- Born: July 19, 1900 Murree, British India (now Pakistan)
- Died: September 26, 1979 (aged 79)
- Education: St Paul's School (London), Guy's Hospital
- Known for: Research into Ménière's disease, describing the Dix-Hallpike test
- Spouse: Barbara Lee Anderson (m. 1935)
- Children: 3
- Medical career
- Profession: Physician, Researcher
- Field: Otology
- Institutions: Guy's Hospital, Cheltenham General Hospital Middlesex Hospital Medical Research Council National Hospital for Neurology and Neurosurgery
- Sub-specialties: Hearing, balance, inner ear disorders

= Charles Skinner Hallpike =

English otologist

Charles Skinner "C.S." Hallpike, CBE, FRS (19 July 1900 – 26 September 1979) was an English otologist.

He was born in Murree, India, a hill station now in Pakistan, the son of Frank Hallpike. The family returned to the UK when he was 3 years old. He attended St Paul's School (London) as a classical scholar and then Guy's Hospital in 1919 on an Arts scholarship. He qualified MRCS and LRCP in 1924. He then obtained an MB of the University of London in 1926 and was elected FRCS in 1931.

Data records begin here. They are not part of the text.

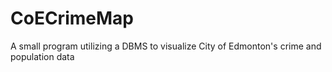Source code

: # CoECrimeMap
A small program utilizing a DBMS to visualize City of Edmonton's crime and population data

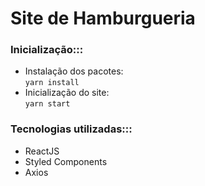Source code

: # Site de Hamburgueria
### Inicialização:::
- Instalação dos pacotes: <br>
`
yarn install
`
- Inicialização do site: <br>
`
yarn start
`
### Tecnologias utilizadas:::
- ReactJS
- Styled Components
- Axios

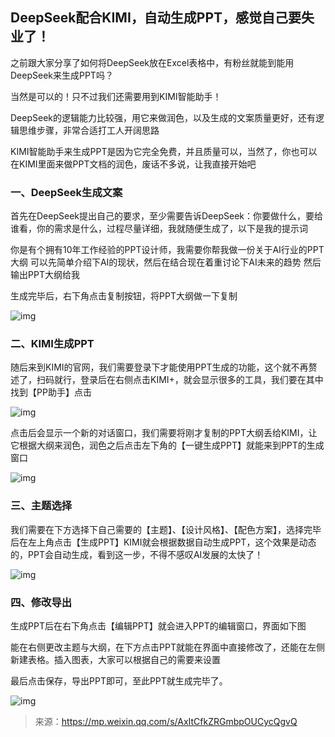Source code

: ## DeepSeek配合KIMI，自动生成PPT，感觉自己要失业了！

之前跟大家分享了如何将DeepSeek放在Excel表格中，有粉丝就能到能用DeepSeek来生成PPT吗？

当然是可以的！只不过我们还需要用到KIMI智能助手！

DeepSeek的逻辑能力比较强，用它来做润色，以及生成的文案质量更好，还有逻辑思维步骤，非常合适打工人开阔思路

KIMI智能助手来生成PPT是因为它完全免费，并且质量可以，当然了，你也可以在KIMI里面来做PPT文档的润色，废话不多说，让我直接开始吧

### 一、DeepSeek生成文案

首先在DeepSeek提出自己的要求，至少需要告诉DeepSeek：你要做什么，要给谁看，你的需求是什么，过程尽量详细，我就随便生成了，以下是我的提示词

你是有个拥有10年工作经验的PPT设计师，我需要你帮我做一份关于AI行业的PPT大纲 可以先简单介绍下AI的现状，然后在结合现在着重讨论下AI未来的趋势 然后输出PPT大纲给我

生成完毕后，右下角点击复制按钮，将PPT大纲做一下复制

![img](https://pic.yupi.icu/yuyi/1739501529227-44280232-2245-4b88-83ad-4811ad894591.webp)

### 二、KIMI生成PPT

随后来到KIMI的官网，我们需要登录下才能使用PPT生成的功能，这个就不再赘述了，扫码就行，登录后在右侧点击KIMI+，就会显示很多的工具，我们要在其中找到【PP助手】点击

![img](https://pic.yupi.icu/yuyi/1739501530167-23938970-e4be-4955-8d45-93f4f03a949b.webp)

点击后会显示一个新的对话窗口，我们需要将刚才复制的PPT大纲丢给KIMI，让它根据大纲来润色，润色之后点击左下角的【一键生成PPT】就能来到PPT的生成窗口

![img](https://pic.yupi.icu/yuyi/1739501529237-94f57270-cfeb-43d6-a5cc-4032b2640ce6.webp)

### 三、主题选择

我们需要在下方选择下自己需要的【主题】、【设计风格】、【配色方案】，选择完毕后在左上角点击【生成PPT】KIMI就会根据数据自动生成PPT，这个效果是动态的，PPT会自动生成，看到这一步，不得不感叹AI发展的太快了！

![img](https://pic.yupi.icu/yuyi/1739501532264-66fdeb30-5a43-40ca-85b5-de29a939f972.webp)

### 四、修改导出

生成PPT后在右下角点击【编辑PPT】就会进入PPT的编辑窗口，界面如下图

能在右侧更改主题与大纲，在下方点击PPT就能在界面中直接修改了，还能在左侧新建表格。插入图表，大家可以根据自己的需要来设置

最后点击保存，导出PPT即可，至此PPT就生成完毕了。

![img](https://pic.yupi.icu/yuyi/1739501536252-a1622899-c010-4f00-b367-d455ceccf1ef.webp)



> 来源：https://mp.weixin.qq.com/s/AxItCfkZRGmbpOUCycQgvQ
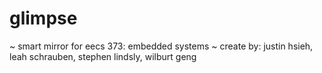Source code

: # glimpse

~ smart mirror for eecs 373: embedded systems
~ create by: justin hsieh, leah schrauben, stephen lindsly, wilburt geng
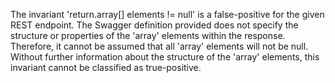 The invariant 'return.array[] elements != null' is a false-positive for the given REST endpoint. The Swagger definition provided does not specify the structure or properties of the 'array' elements within the response. Therefore, it cannot be assumed that all 'array' elements will not be null. Without further information about the structure of the 'array' elements, this invariant cannot be classified as true-positive.
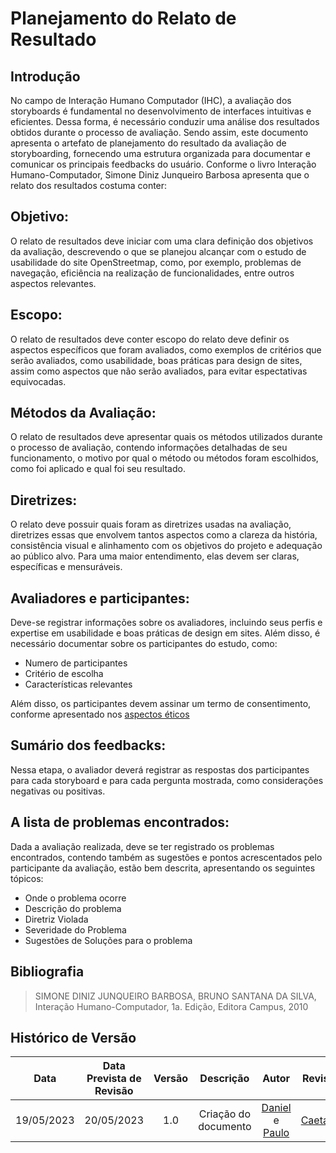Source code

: # Planejamento do Relato de Resultado

## Introdução
No campo de Interação Humano Computador (IHC), a avaliação dos storyboards é fundamental no desenvolvimento de interfaces intuitivas e eficientes. Dessa forma, é necessário conduzir uma análise dos resultados obtidos durante o processo de avaliação. Sendo assim, este documento apresenta o artefato de planejamento do resultado da avaliação de storyboarding, fornecendo uma estrutura organizada para documentar e comunicar os principais feedbacks do usuário.
Conforme o livro Interação Humano-Computador, Simone Diniz Junqueiro Barbosa apresenta que o relato dos resultados costuma conter:

## Objetivo:
O relato de resultados deve iniciar com uma clara definição dos objetivos da avaliação, descrevendo o que se planejou alcançar com o estudo de usabilidade do site OpenStreetmap, como, por exemplo, problemas de navegação, eficiência na realização de funcionalidades, entre outros aspectos relevantes.

## Escopo:
O relato de resultados deve conter escopo do relato deve definir os aspectos específicos que foram avaliados, como  exemplos de  critérios que serão avaliados, como usabilidade, boas práticas para design de sites, assim como aspectos que não serão avaliados, para evitar espectativas equivocadas.

## Métodos da Avaliação:
O relato de resultados deve apresentar quais os métodos utilizados durante o processo de avaliação, contendo informações detalhadas de seu funcionamento, o motivo por qual o método ou métodos foram escolhidos, como foi aplicado e qual foi seu resultado.

## Diretrizes:
O relato deve possuir quais foram as diretrizes usadas na avaliação, diretrizes essas que envolvem tantos aspectos como a clareza da história, consistência visual e alinhamento com os objetivos do projeto e adequação ao público alvo. Para uma maior entendimento, elas devem ser claras, específicas e mensuráveis.

## Avaliadores e participantes:
Deve-se registrar informações sobre os avaliadores, incluindo seus perfis e expertise em usabilidade e boas práticas de design em sites. Além disso, é necessário documentar sobre os participantes do estudo, como:

- Numero de participantes 
- Critério de escolha
- Características relevantes

Além disso, os participantes devem assinar um termo de consentimento, conforme apresentado nos [aspectos éticos](../../Planejamento/Aspectos_Eticos.md)

## Sumário dos feedbacks:
Nessa etapa, o avaliador deverá registrar as respostas dos participantes para cada storyboard e para cada pergunta mostrada, como considerações negativas ou positivas.

## A lista de problemas encontrados:
Dada a avaliação realizada, deve se ter registrado os problemas encontrados, contendo também as sugestões e pontos acrescentados pelo participante da avaliação, estão bem descrita, apresentando os seguintes tópicos:

- Onde o problema ocorre
- Descrição do problema
- Diretriz Violada
- Severidade do Problema
- Sugestões de Soluções para o problema


## Bibliografia

> SIMONE DINIZ JUNQUEIRO BARBOSA, BRUNO SANTANA DA SILVA, Interação Humano-Computador, 1a. Edição, Editora Campus, 2010

## Histórico de Versão
| Data | Data Prevista de Revisão | Versão | Descrição | Autor | Revisor |
| :--: | :----------------------: | :----: | :-------: | :---: | :-----: |
| 19/05/2023 |        20/05/2023        |  1.0   | Criação do documento | [Daniel](https://github.com/daniel-de-sousa) e [Paulo](https://github.com/PauloVictorFS)  | [Caetano](https://github.com/caeslucio) |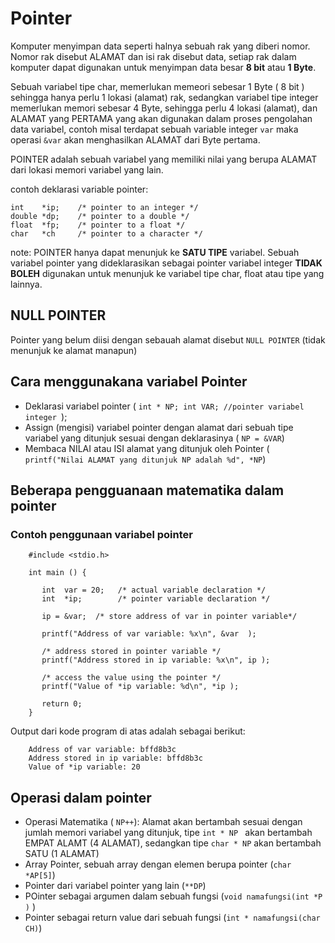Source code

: # Pointer

Komputer menyimpan data seperti halnya sebuah rak yang diberi nomor. Nomor rak disebut ALAMAT dan isi rak disebut data, setiap rak dalam komputer dapat digunakan untuk menyimpan data besar **8 bit** atau **1 Byte**.

Sebuah variabel tipe char, memerlukan memeori sebesar 1 Byte ( 8 bit ) sehingga hanya perlu 1 lokasi (alamat)  rak, sedangkan variabel tipe integer memerlukan memori sebesar 4 Byte, sehingga perlu 4 lokasi (alamat), dan ALAMAT yang PERTAMA yang akan digunakan dalam proses pengolahan data variabel, contoh misal terdapat sebuah variable integer ` var ` maka operasi ` &var ` akan menghasilkan ALAMAT dari Byte pertama.   


POINTER  adalah sebuah variabel yang memiliki nilai yang berupa ALAMAT dari lokasi memori variabel yang lain.

contoh deklarasi variable pointer:

    int    *ip;    /* pointer to an integer */
    double *dp;    /* pointer to a double */
    float  *fp;    /* pointer to a float */
    char   *ch     /* pointer to a character */

note:
POINTER hanya dapat menunjuk ke **SATU TIPE** variabel. Sebuah variabel pointer yang dideklarasikan sebagai pointer variabel integer **TIDAK BOLEH** digunakan untuk menunjuk ke variabel tipe char, float atau tipe yang lainnya.

## NULL POINTER 
Pointer yang belum diisi dengan sebauah alamat disebut ` NULL POINTER ` (tidak menunjuk ke alamat manapun)

## Cara menggunakana variabel Pointer

* Deklarasi variabel pointer   ( ` int * NP; int VAR; //pointer variabel integer  `);
* Assign (mengisi) variabel pointer dengan alamat dari sebuah tipe variabel yang ditunjuk sesuai dengan deklarasinya ( ` NP = &VAR `)
* Membaca NILAI atau ISI alamat yang ditunjuk oleh Pointer ( ` printf("Nilai ALAMAT yang ditunjuk NP adalah %d", *NP `) 


## Beberapa pengguanaan matematika dalam pointer
### Contoh penggunaan variabel pointer

        #include <stdio.h>
        
        int main () {
        
           int  var = 20;   /* actual variable declaration */
           int  *ip;        /* pointer variable declaration */
        
           ip = &var;  /* store address of var in pointer variable*/
        
           printf("Address of var variable: %x\n", &var  );
        
           /* address stored in pointer variable */
           printf("Address stored in ip variable: %x\n", ip );
        
           /* access the value using the pointer */
           printf("Value of *ip variable: %d\n", *ip );
        
           return 0;
        }

Output dari kode program di atas adalah sebagai berikut:

        Address of var variable: bffd8b3c
        Address stored in ip variable: bffd8b3c
        Value of *ip variable: 20


## Operasi dalam pointer

* Operasi Matematika  ( ` NP++ `): Alamat akan bertambah sesuai dengan jumlah memori variabel yang ditunjuk, tipe `int * NP ` akan bertambah EMPAT ALAMT (4 ALAMAT), sedangkan tipe ` char * NP ` akan bertambah SATU (1 ALAMAT) 
* Array Pointer, sebuah array dengan elemen berupa pointer (` char *AP[5] `) 
* Pointer dari variabel pointer yang lain  (` **DP `)
* POinter sebagai argumen dalam sebuah fungsi (` void namafungsi(int *P ) ` ) 
* Pointer sebagai return value dari sebuah fungsi  (` int * namafungsi(char CH) `)


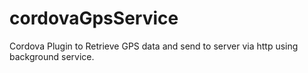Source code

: # cordovaGpsService
Cordova Plugin to Retrieve GPS data and send to server via http using background service.
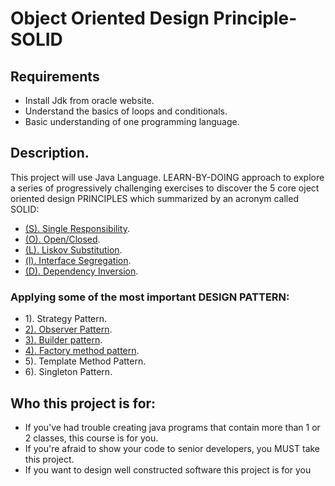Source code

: # Object Oriented Design Principle-SOLID
## Requirements
* Install Jdk from oracle website.
* Understand the basics of loops and conditionals.
* Basic understanding of one programming language.
## Description.
This project will use Java Language. LEARN-BY-DOING approach to explore a series of progressively challenging exercises to discover the 5 core oject oriented design PRINCIPLES which summarized by an acronym called SOLID:
* [(S). Single Responsibility](https://github.com/anhviet8745/Object-Oriented-Design-Principle-SOLID/tree/master/src/com/avp/srp).
* [(O). Open/Closed](https://github.com/anhviet8745/Object-Oriented-Design-Principle-SOLID/tree/master/src/com/avp/ocp).
* [(L). Liskov Substitution](https://github.com/anhviet8745/Object-Oriented-Design-Principle-SOLID/tree/master/src/com/avp/lsp).
* [(l). Interface Segregation](https://github.com/anhviet8745/Object-Oriented-Design-Principle-SOLID/tree/master/src/com/avp/isp).
* [(D). Dependency Inversion](https://github.com/anhviet8745/Object-Oriented-Design-Principle-SOLID/tree/master/src/com/avp/dip).
### Applying some of the most important DESIGN PATTERN:
* 1). Strategy Pattern.
* [2). Observer Pattern](https://github.com/anhviet8745/Object-Oriented-Design-Principle-SOLID/tree/master/src/com/avp/pattern/observer).
* [3). Builder pattern](https://github.com/anhviet8745/Object-Oriented-Design-Principle-SOLID/tree/master/src/com/avp/pattern/builder).
* [4). Factory method pattern](https://github.com/anhviet8745/Object-Oriented-Design-Principle-SOLID/tree/master/src/com/avp/pattern/factorypattern).
* 5). Template Method Pattern.
* 6). Singleton Pattern.
## Who this project is for:
* If you've had trouble creating java programs that contain more than 1 or 2 classes, this course is for you.
* If you're afraid to show your code to senior developers, you MUST take this project.
* If you want to design well constructed software this project is for you
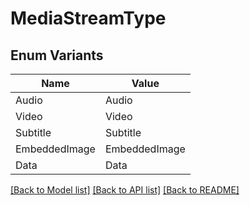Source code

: # MediaStreamType

## Enum Variants

| Name | Value |
|---- | -----|
| Audio | Audio |
| Video | Video |
| Subtitle | Subtitle |
| EmbeddedImage | EmbeddedImage |
| Data | Data |


[[Back to Model list]](../README.md#documentation-for-models) [[Back to API list]](../README.md#documentation-for-api-endpoints) [[Back to README]](../README.md)


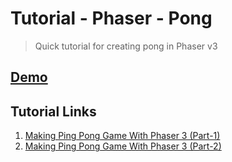 # Tutorial - Phaser - Pong

> Quick tutorial for creating pong in Phaser v3

## [Demo](https://bobthered-tut-phaser-pong.herokuapp.com/)

## Tutorial Links

1. [Making Ping Pong Game With Phaser 3 (Part-1)](https://steemit.com/utopian-io/@onepice/making-ping-pong-game-with-phaser-3-part-1)
2. [Making Ping Pong Game With Phaser 3 (Part-2)](https://steemit.com/utopian-io/@onepice/making-ping-pong-game-with-phaser-3-part-2)
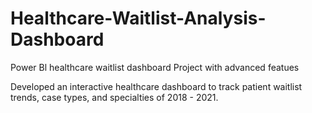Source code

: # Healthcare-Waitlist-Analysis-Dashboard
Power Bl healthcare waitlist dashboard Project with advanced featues

Developed an interactive healthcare dashboard to track patient waitlist trends, case types, and specialties of 2018 - 2021.
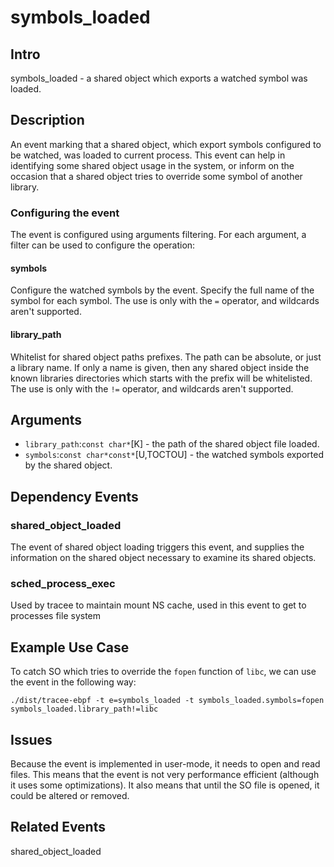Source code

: # symbols_loaded

## Intro
symbols_loaded - a shared object which exports a watched symbol was loaded.

## Description
An event marking that a shared object, which export symbols configured to be watched,
was loaded to current process. This event can help in identifying some shared object
usage in the system, or inform on the occasion that a shared object tries to override
some symbol of another library.

### Configuring the event
The event is configured using arguments filtering.
For each argument, a filter can be used to configure the operation:
#### symbols
Configure the watched symbols by the event.
Specify the full name of the symbol for each symbol.
The use is only with the `=` operator, and wildcards aren't supported.
#### library_path
Whitelist for shared object paths prefixes.
The path can be absolute, or just a library name.
If only a name is given, then any shared object inside the known libraries directories which
starts with the prefix will be whitelisted.
The use is only with the `!=` operator, and wildcards aren't supported.

## Arguments
* `library_path`:`const char*`[K] - the path of the shared object file loaded.
* `symbols`:`const char*const*`[U,TOCTOU] - the watched symbols exported by the shared object.

## Dependency Events
### shared_object_loaded
The event of shared object loading triggers this event, and supplies the information on the
shared object necessary to examine its shared objects.

### sched_process_exec
Used by tracee to maintain mount NS cache, used in this event to get to processes file system

## Example Use Case
To catch SO which tries to override the `fopen` function of `libc`, we can use the event in
the following way:

`./dist/tracee-ebpf -t e=symbols_loaded -t symbols_loaded.symbols=fopen symbols_loaded.library_path!=libc`

## Issues
Because the event is implemented in user-mode, it needs to open and read files.
This means that the event is not very performance efficient (although it uses some optimizations).
It also means that until the SO file is opened, it could be altered or removed.

## Related Events
shared_object_loaded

He was House Surgeon at the Ear, Nose and Throat Department of Guy's Hospital and the Cheltenham General Hospital.
He became a Research Fellow at the Middlesex Hospital in 1929 where he specialised in the physical aspects of hearing and balance.

In 1940, he moved to join the Medical Research Council team at the National Hospital for Neurology and Neurosurgery in Queen Square, London as Assistant Aural Surgeon and later Aural Physician, which post he held until his retirement in 1967.

He published with Sir Hugh Cairns in 1938 a ground-breaking paper on the causes of Ménière's disease. He is best remembered for describing the Dix-Hallpike test used in the diagnosis of benign positional vertigo.

In 1935, he had married Barbara Lee Anderson; they had two sons and a daughter.